Wafer-scale ultra-broadband perfect absorber based on ultrathin Al-SiO2 stack metasurfaces

Broadband absorbers with high absorption, ultrathin thickness, and lithography-free planar structure have a wide range of potential applications, such as clocking and solar energy harvesting. For plasmonic metal materials, achieving perfect ultra-broadband absorption remains a challenge owing to the intrinsically narrow bandwidth. In this study, wafer-scale Al-SiO2 stack metasurfaces were experimentally fabricated to realize perfect ultra-broadband absorption. The experimental results show that the absorption for Al-SiO2 stack metasurfaces can reach up to 98% for the wavelength range from the ultraviolet to the near-infrared (350-1400 nm). It was experimentally verified that the absorption performance of Ai-SiO2 stack metasurfaces is dependent on the layer number and is superior to that of other metal-based stack metasurfaces.
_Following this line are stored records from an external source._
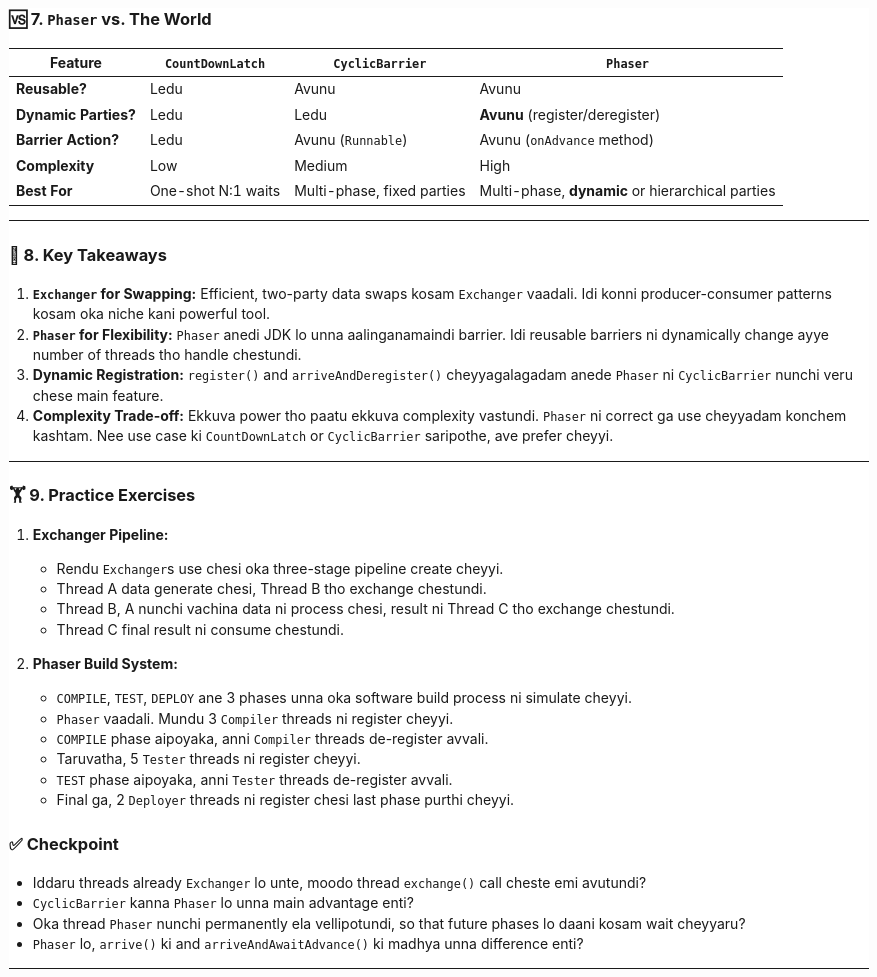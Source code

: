 
### 🆚 7. `Phaser` vs. The World

| Feature              | `CountDownLatch` | `CyclicBarrier`             | `Phaser`                                         |
| -------------------- | ---------------- | --------------------------- | ------------------------------------------------ |
| **Reusable?**        | Ledu             | Avunu                       | Avunu                                            |
| **Dynamic Parties?** | Ledu             | Ledu                        | **Avunu** (register/deregister)                  |
| **Barrier Action?**  | Ledu             | Avunu (`Runnable`)          | Avunu (`onAdvance` method)                       |
| **Complexity**       | Low              | Medium                      | High                                             |
| **Best For**         | One-shot N:1 waits | Multi-phase, fixed parties | Multi-phase, **dynamic** or hierarchical parties |

---

### 🔑 8. Key Takeaways

1.  **`Exchanger` for Swapping:** Efficient, two-party data swaps kosam `Exchanger` vaadali. Idi konni producer-consumer patterns kosam oka niche kani powerful tool.
2.  **`Phaser` for Flexibility:** `Phaser` anedi JDK lo unna aalinganamaindi barrier. Idi reusable barriers ni dynamically change ayye number of threads tho handle chestundi.
3.  **Dynamic Registration:** `register()` and `arriveAndDeregister()` cheyyagalagadam anede `Phaser` ni `CyclicBarrier` nunchi veru chese main feature.
4.  **Complexity Trade-off:** Ekkuva power tho paatu ekkuva complexity vastundi. `Phaser` ni correct ga use cheyyadam konchem kashtam. Nee use case ki `CountDownLatch` or `CyclicBarrier` saripothe, ave prefer cheyyi.

---

### 🏋️ 9. Practice Exercises

1.  **Exchanger Pipeline:**
    *   Rendu `Exchanger`s use chesi oka three-stage pipeline create cheyyi.
    *   Thread A data generate chesi, Thread B tho exchange chestundi.
    *   Thread B, A nunchi vachina data ni process chesi, result ni Thread C tho exchange chestundi.
    *   Thread C final result ni consume chestundi.

2.  **Phaser Build System:**
    *   `COMPILE`, `TEST`, `DEPLOY` ane 3 phases unna oka software build process ni simulate cheyyi.
    *   `Phaser` vaadali. Mundu 3 `Compiler` threads ni register cheyyi.
    *   `COMPILE` phase aipoyaka, anni `Compiler` threads de-register avvali.
    *   Taruvatha, 5 `Tester` threads ni register cheyyi.
    *   `TEST` phase aipoyaka, anni `Tester` threads de-register avvali.
    *   Final ga, 2 `Deployer` threads ni register chesi last phase purthi cheyyi.

### ✅ Checkpoint

*   Iddaru threads already `Exchanger` lo unte, moodo thread `exchange()` call cheste emi avutundi?
*   `CyclicBarrier` kanna `Phaser` lo unna main advantage enti?
*   Oka thread `Phaser` nunchi permanently ela vellipotundi, so that future phases lo daani kosam wait cheyyaru?
*   `Phaser` lo, `arrive()` ki and `arriveAndAwaitAdvance()` ki madhya unna difference enti?

---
This study will pave the way for development of plasmonic metal-based ultra-broadband absorbers as in low cost and high performance robust solar energy devices. (C) 2022 Optica Publishing Group under the terms of the Optica Open Access Publishing Agreement

Automated summary

In this study, wafer-scale Al-SiO2 stack metasurfaces were experimentally fabricated to achieve perfect ultra-broadband absorption. The absorption for Al-SiO2 stack metasurfaces reached up to 98% for the wavelength range from ultraviolet to near-infrared. The results demonstrated that the absorption performance of Al-SiO2 stack metasurfaces is superior to other metal-based stack metasurfaces.